> _Task brief_: When you reach the line with "## Functionalities" in the data below, begin printing lines exactly, and stop once the line with "in the clip." has been printed.

┌─ Records for the task

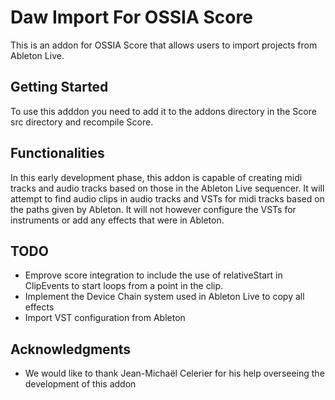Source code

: # Daw Import For OSSIA Score

This is an addon for OSSIA Score that allows users to import projects from Ableton Live.

## Getting Started

To use this adddon you need to add it to the addons directory in the Score src directory and recompile Score.


## Functionalities

In this early development phase, this addon is capable of creating midi tracks and audio tracks based on those in the Ableton Live sequencer. It will attempt to find audio clips in audio tracks and VSTs for midi tracks based on the paths given by Ableton. It will not however configure the VSTs for instruments or add any effects that were in Ableton.

## TODO

* Emprove score integration to include the use of relativeStart in ClipEvents to start loops from a point in the clip.
* Implement the Device Chain system used in Ableton Live to copy all effects
* Import VST configuration from Ableton




## Acknowledgments

* We would like to thank Jean-Michaël Celerier for his help overseeing the development of this addon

└─

> _Final answer_:
## Functionalities

In this early development phase, this addon is capable of creating midi tracks and audio tracks based on those in the Ableton Live sequencer. It will attempt to find audio clips in audio tracks and VSTs for midi tracks based on the paths given by Ableton. It will not however configure the VSTs for instruments or add any effects that were in Ableton.

## TODO

* Emprove score integration to include the use of relativeStart in ClipEvents to start loops from a point in the clip.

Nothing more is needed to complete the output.